By 2020, Australia's GDP would be 0.7 per cent greater than would otherwise be the case, and Japan's would be 0.03 per cent larger.'
I also note that in the one page link I provided in my intial post, the government quotes these figures (by stating Australia/Japan’s economy will be ‘boosted’) three times. Three times in one page! It seems to me the government is selling these figures as the actual expected gains. I stand by my post that such statements are deceptive.

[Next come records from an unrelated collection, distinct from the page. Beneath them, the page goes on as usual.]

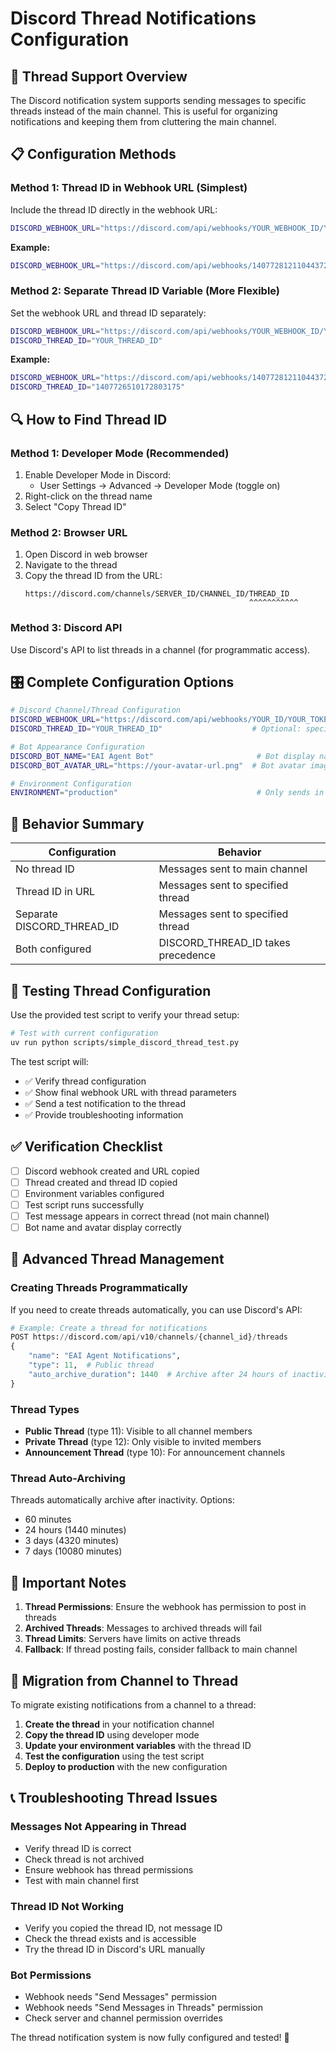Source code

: # Discord Thread Notifications Configuration

## 🧵 **Thread Support Overview**

The Discord notification system supports sending messages to specific threads instead of the main channel. This is useful for organizing notifications and keeping them from cluttering the main channel.

## 📋 **Configuration Methods**

### **Method 1: Thread ID in Webhook URL (Simplest)**

Include the thread ID directly in the webhook URL:

```bash
DISCORD_WEBHOOK_URL="https://discord.com/api/webhooks/YOUR_WEBHOOK_ID/YOUR_TOKEN?thread_id=YOUR_THREAD_ID"
```

**Example:**
```bash
DISCORD_WEBHOOK_URL="https://discord.com/api/webhooks/1407728121104437288/ku9OG7E4Dk95ViJat5Y02eSitsf1G-on6WOUjZz5yuMZTIXIBI9UWayO97oSZ9mqG5Yb?thread_id=1407726510172803175"
```

### **Method 2: Separate Thread ID Variable (More Flexible)**

Set the webhook URL and thread ID separately:

```bash
DISCORD_WEBHOOK_URL="https://discord.com/api/webhooks/YOUR_WEBHOOK_ID/YOUR_TOKEN"
DISCORD_THREAD_ID="YOUR_THREAD_ID"
```

**Example:**
```bash
DISCORD_WEBHOOK_URL="https://discord.com/api/webhooks/1407728121104437288/ku9OG7E4Dk95ViJat5Y02eSitsf1G-on6WOUjZz5yuMZTIXIBI9UWayO97oSZ9mqG5Yb"
DISCORD_THREAD_ID="1407726510172803175"
```

## 🔍 **How to Find Thread ID**

### **Method 1: Developer Mode (Recommended)**
1. Enable Developer Mode in Discord:
   - User Settings → Advanced → Developer Mode (toggle on)
2. Right-click on the thread name
3. Select "Copy Thread ID"

### **Method 2: Browser URL**
1. Open Discord in web browser
2. Navigate to the thread
3. Copy the thread ID from the URL:
   ```
   https://discord.com/channels/SERVER_ID/CHANNEL_ID/THREAD_ID
                                                     ^^^^^^^^^^^
   ```

### **Method 3: Discord API**
Use Discord's API to list threads in a channel (for programmatic access).

## 🎛️ **Complete Configuration Options**

```bash
# Discord Channel/Thread Configuration
DISCORD_WEBHOOK_URL="https://discord.com/api/webhooks/YOUR_ID/YOUR_TOKEN"
DISCORD_THREAD_ID="YOUR_THREAD_ID"                    # Optional: specific thread

# Bot Appearance Configuration  
DISCORD_BOT_NAME="EAI Agent Bot"                       # Bot display name
DISCORD_BOT_AVATAR_URL="https://your-avatar-url.png"  # Bot avatar image

# Environment Configuration
ENVIRONMENT="production"                               # Only sends in production
```

## 🎯 **Behavior Summary**

| Configuration | Behavior |
|---------------|----------|
| No thread ID | Messages sent to main channel |
| Thread ID in URL | Messages sent to specified thread |
| Separate DISCORD_THREAD_ID | Messages sent to specified thread |
| Both configured | DISCORD_THREAD_ID takes precedence |

## 🧪 **Testing Thread Configuration**

Use the provided test script to verify your thread setup:

```bash
# Test with current configuration
uv run python scripts/simple_discord_thread_test.py
```

The test script will:
- ✅ Verify thread configuration
- ✅ Show final webhook URL with thread parameters
- ✅ Send a test notification to the thread
- ✅ Provide troubleshooting information

## ✅ **Verification Checklist**

- [ ] Discord webhook created and URL copied
- [ ] Thread created and thread ID copied
- [ ] Environment variables configured
- [ ] Test script runs successfully
- [ ] Test message appears in correct thread (not main channel)
- [ ] Bot name and avatar display correctly

## 🔧 **Advanced Thread Management**

### **Creating Threads Programmatically**

If you need to create threads automatically, you can use Discord's API:

```python
# Example: Create a thread for notifications
POST https://discord.com/api/v10/channels/{channel_id}/threads
{
    "name": "EAI Agent Notifications",
    "type": 11,  # Public thread
    "auto_archive_duration": 1440  # Archive after 24 hours of inactivity
}
```

### **Thread Types**
- **Public Thread** (type 11): Visible to all channel members
- **Private Thread** (type 12): Only visible to invited members
- **Announcement Thread** (type 10): For announcement channels

### **Thread Auto-Archiving**
Threads automatically archive after inactivity. Options:
- 60 minutes
- 24 hours (1440 minutes)
- 3 days (4320 minutes)
- 7 days (10080 minutes)

## 🚨 **Important Notes**

1. **Thread Permissions**: Ensure the webhook has permission to post in threads
2. **Archived Threads**: Messages to archived threads will fail
3. **Thread Limits**: Servers have limits on active threads
4. **Fallback**: If thread posting fails, consider fallback to main channel

## 🔄 **Migration from Channel to Thread**

To migrate existing notifications from a channel to a thread:

1. **Create the thread** in your notification channel
2. **Copy the thread ID** using developer mode
3. **Update your environment variables** with the thread ID
4. **Test the configuration** using the test script
5. **Deploy to production** with the new configuration

## 📞 **Troubleshooting Thread Issues**

### **Messages Not Appearing in Thread**
- Verify thread ID is correct
- Check thread is not archived
- Ensure webhook has thread permissions
- Test with main channel first

### **Thread ID Not Working**
- Verify you copied the thread ID, not message ID
- Check the thread exists and is accessible
- Try the thread ID in Discord's URL manually

### **Bot Permissions**
- Webhook needs "Send Messages" permission
- Webhook needs "Send Messages in Threads" permission
- Check server and channel permission overrides

The thread notification system is now fully configured and tested! 🚀
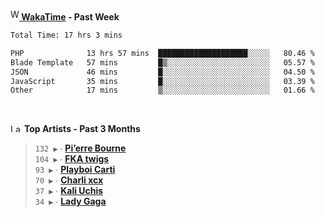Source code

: <img src="https://github.com/dxnter/dxnter/assets/17434202/67b21fa4-d36d-46f9-9dec-f23d976b00ef" alt="WakaTime Logo" width="14" height="18"/><a href="https://wakatime.com/@dxnter" target="_blank"><strong> WakaTime</strong></a><strong> - Past Week</strong>

<!--START_SECTION:waka-->

```txt
Total Time: 17 hrs 3 mins

PHP              13 hrs 57 mins  ████████████████████░░░░░   80.46 %
Blade Template   57 mins         █▒░░░░░░░░░░░░░░░░░░░░░░░   05.57 %
JSON             46 mins         █░░░░░░░░░░░░░░░░░░░░░░░░   04.50 %
JavaScript       35 mins         █░░░░░░░░░░░░░░░░░░░░░░░░   03.39 %
Other            17 mins         ▒░░░░░░░░░░░░░░░░░░░░░░░░   01.66 %
```

<!--END_SECTION:waka-->

<br/>

<!--START_LASTFM_ARTISTS:{"period": "3month", "rows": 6}-->
<a href="https://last.fm" target="_blank"><img src="https://user-images.githubusercontent.com/17434202/215290617-e793598d-d7c9-428f-9975-156db1ba89cc.svg" alt="Last.fm Logo" width="18" height="13"/></a> **Top Artists - Past 3 Months**

> `132 ▶️` ∙ **[Pi’erre Bourne](https://www.last.fm/music/Pi%E2%80%99erre+Bourne)**<br/>
> `104 ▶️` ∙ **[FKA twigs](https://www.last.fm/music/FKA+twigs)**<br/>
> `93 ▶️` ∙ **[Playboi Carti](https://www.last.fm/music/Playboi+Carti)**<br/>
> `70 ▶️` ∙ **[Charli xcx](https://www.last.fm/music/Charli+xcx)**<br/>
> `37 ▶️` ∙ **[Kali Uchis](https://www.last.fm/music/Kali+Uchis)**<br/>
> `34 ▶️` ∙ **[Lady Gaga](https://www.last.fm/music/Lady+Gaga)**<br/>
<!--END_LASTFM_ARTISTS-->
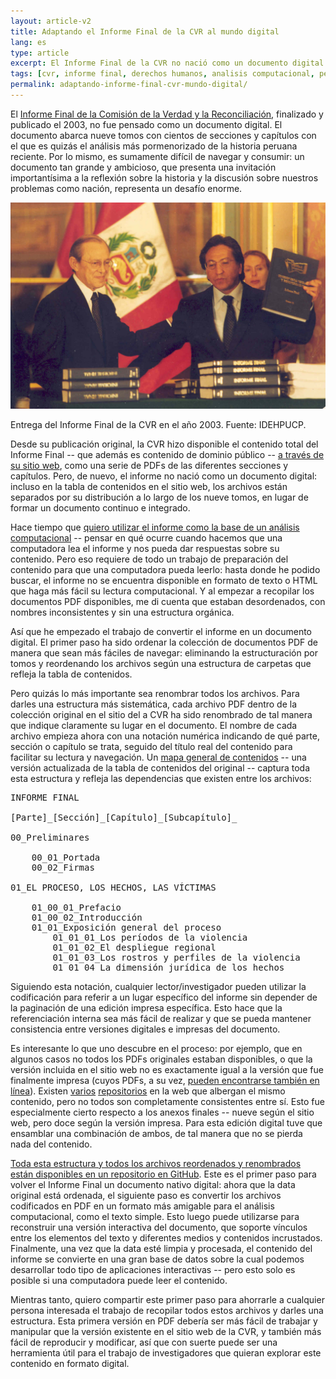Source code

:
 ```yaml
---
layout: article-v2
title: Adaptando el Informe Final de la CVR al mundo digital
lang: es
type: article
excerpt: El Informe Final de la CVR no nació como un documento digital. Esta colección de PDFs reordenados y renombrados son un primer paso hacia la construcción de un documento nativo digital.
tags: [cvr, informe final, derechos humanos, analisis computacional, peru]
permalink: adaptando-informe-final-cvr-mundo-digital/
---
```

El <a href="http://www.cverdad.org.pe/ifinal/index.php">Informe Final de la Comisión de la Verdad y la Reconciliación</a>, finalizado y publicado el 2003, no fue pensado como un documento digital. El documento abarca nueve tomos con cientos de secciones y capítulos con el que es quizás el análisis más pormenorizado de la historia peruana reciente. Por lo mismo, es sumamente difícil de navegar y consumir: un documento tan grande y ambicioso, que presenta una invitación importantísima a la reflexión sobre la historia y la discusión sobre nuestros problemas como nación, representa un desafío enorme.

<div class="article-image_container">
	<a href="/files/img/entrega-cvr.jpg"><img alt="Entrega del Informe Final de la CVR en el año 2003. Fuente: IDEHPUCP." src="/files/img/entrega-cvr.jpg" class="article-image" /></a>
	<p>Entrega del Informe Final de la CVR en el año 2003. Fuente: IDEHPUCP.</p>
</div>

Desde su publicación original, la CVR hizo disponible el contenido total del Informe Final -- que además es contenido de dominio público -- <a href="http://www.cverdad.org.pe/">a través de su sitio web</a>, como una serie de PDFs de las diferentes secciones y capítulos. Pero, de nuevo, el informe no nació como un documento digital: incluso en la tabla de contenidos en el sitio web, los archivos están separados por su distribución a lo largo de los nueve tomos, en lugar de formar un documento continuo e integrado.

Hace tiempo que <a href="http://marisca.pe/projects/mem0r1a/">quiero utilizar el informe como la base de un análisis computacional</a> -- pensar en qué ocurre cuando hacemos que una computadora lea el informe y nos pueda dar respuestas sobre su contenido. Pero eso requiere de todo un trabajo de preparación del contenido para que una computadora pueda leerlo: hasta donde he podido buscar, el informe no se encuentra disponible en formato de texto o HTML que haga más fácil su lectura computacional. Y al empezar a recopilar los documentos PDF disponibles, me di cuenta que estaban desordenados, con nombres inconsistentes y sin una estructura orgánica.

Así que he empezado el trabajo de convertir el informe en un documento digital. El primer paso ha sido ordenar la colección de documentos PDF de manera que sean más fáciles de navegar: eliminando la estructuración por tomos y reordenando los archivos según una estructura de carpetas que refleja la tabla de contenidos.

Pero quizás lo más importante sea renombrar todos los archivos. Para darles una estructura más sistemática, cada archivo PDF dentro de la colección original en el sitio del a CVR ha sido renombrado de tal manera que indique claramente su lugar en el documento. El nombre de cada archivo empieza ahora con una notación numérica indicando de qué parte, sección o capítulo se trata, seguido del título real del contenido para facilitar su lectura y navegación. Un <a href="https://github.com/piscosour/mem0r1a/blob/master/informe_pdf/informe_pdf_mapa.txt">mapa general de contenidos</a> -- una versión actualizada de la tabla de contenidos del original -- captura toda esta estructura y refleja las dependencias que existen entre los archivos:

<pre>
INFORME FINAL

[Parte]_[Sección]_[Capítulo]_[Subcapítulo]_

00_Preliminares

	00_01_Portada
	00_02_Firmas

01_EL PROCESO, LOS HECHOS, LAS VÍCTIMAS

	01_00_01_Prefacio
	01_00_02_Introducción
	01_01_Exposición general del proceso
		01_01_01_Los períodos de la violencia
		01_01_02_El despliegue regional
		01_01_03_Los rostros y perfiles de la violencia
		01_01_04_La dimensión jurídica de los hechos
</pre>

Siguiendo esta notación, cualquier lector/investigador pueden utilizar la codificación para referir a un lugar específico del informe sin depender de la paginación de una edición impresa específica. Esto hace que la referenciación interna sea más fácil de realizar y que se pueda mantener consistencia entre versiones digitales e impresas del documento.

Es interesante lo que uno descubre en el proceso: por ejemplo, que en algunos casos no todos los PDFs originales estaban disponibles, o que la versión incluida en el sitio web no es exactamente igual a la versión que fue finalmente impresa (cuyos PDFs, a su vez, <a href="https://sites.google.com/a/pucp.pe/informe-final-de-la-cvr--peru/">pueden encontrarse también en línea</a>). Existen <a href="http://idehpucp.pucp.edu.pe/tipo/informe-final/">varios</a> <a href="http://www.derechos.org/nizkor/peru/libros/cv/">repositorios</a> en la web que albergan el mismo contenido, pero no todos son completamente consistentes entre sí. Esto fue especialmente cierto respecto a los anexos finales -- nueve según el sitio web, pero doce según la versión impresa. Para esta edición digital tuve que ensamblar una combinación de ambos, de tal manera que no se pierda nada del contenido.

<a href="https://github.com/piscosour/mem0r1a/tree/master/informe_pdf">Toda esta estructura y todos los archivos reordenados y renombrados están disponibles en un repositorio en GitHub</a>. Este es el primer paso para volver el Informe Final un documento nativo digital: ahora que la data original está ordenada, el siguiente paso es convertir los archivos codificados en PDF en un formato más amigable para el análisis computacional, como el texto simple. Esto luego puede utilizarse para reconstruir una versión interactiva del documento, que soporte vínculos entre los elementos del texto y diferentes medios y contenidos incrustados. Finalmente, una vez que la data esté limpia y procesada, el contenido del informe se convierte en una gran base de datos sobre la cual podemos desarrollar todo tipo de aplicaciones interactivas -- pero esto solo es posible si una computadora puede leer el contenido.

Mientras tanto, quiero compartir este primer paso para ahorrarle a cualquier persona interesada el trabajo de recopilar todos estos archivos y darles una estructura. Esta primera versión en PDF debería ser más fácil de trabajar y manipular que la versión existente en el sitio web de la CVR, y también más fácil de reproducir y modificar, así que con suerte puede ser una herramienta útil para el trabajo de investigadores que quieran explorar este contenido en formato digital.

Additionally, in the process of packaging and marketing the scoping study as expected (emphasis) gains, the government also implicitly sells the study as unbiased and objective. It seems some countries do undertake objective analysis, the GAO in the US for instance. Peter seemingly admitted that some studies are not conducted at arms-length when he acknowledged that the individuals conducting the study take their ‘clients’ interests and direction into account. This, coupled with the fact that most studies are packaged as jointly authored by individuals from both parties, strengthens my point that these studies should not be relied upon as expected gains.
Finally, the point regarding Article XXIV is off-point and borderline ridiculous. What does Article XXIV have to do with a priminary scoping study when the final FTA will look nothing like the model used? Moreover, everyone reading this knows full well that Article XXIV is unclear (substantially all trade), unenforceable (zero condemned FTAs in the GATT?WTO due to consensus decision-making) and unstoppable regardless if FTAs technically comply (see all of the FTAs which exclude entire sectors, such as services).
Lastly, the question posed in my original post is a serious one and I would be keen to receive any information and tips.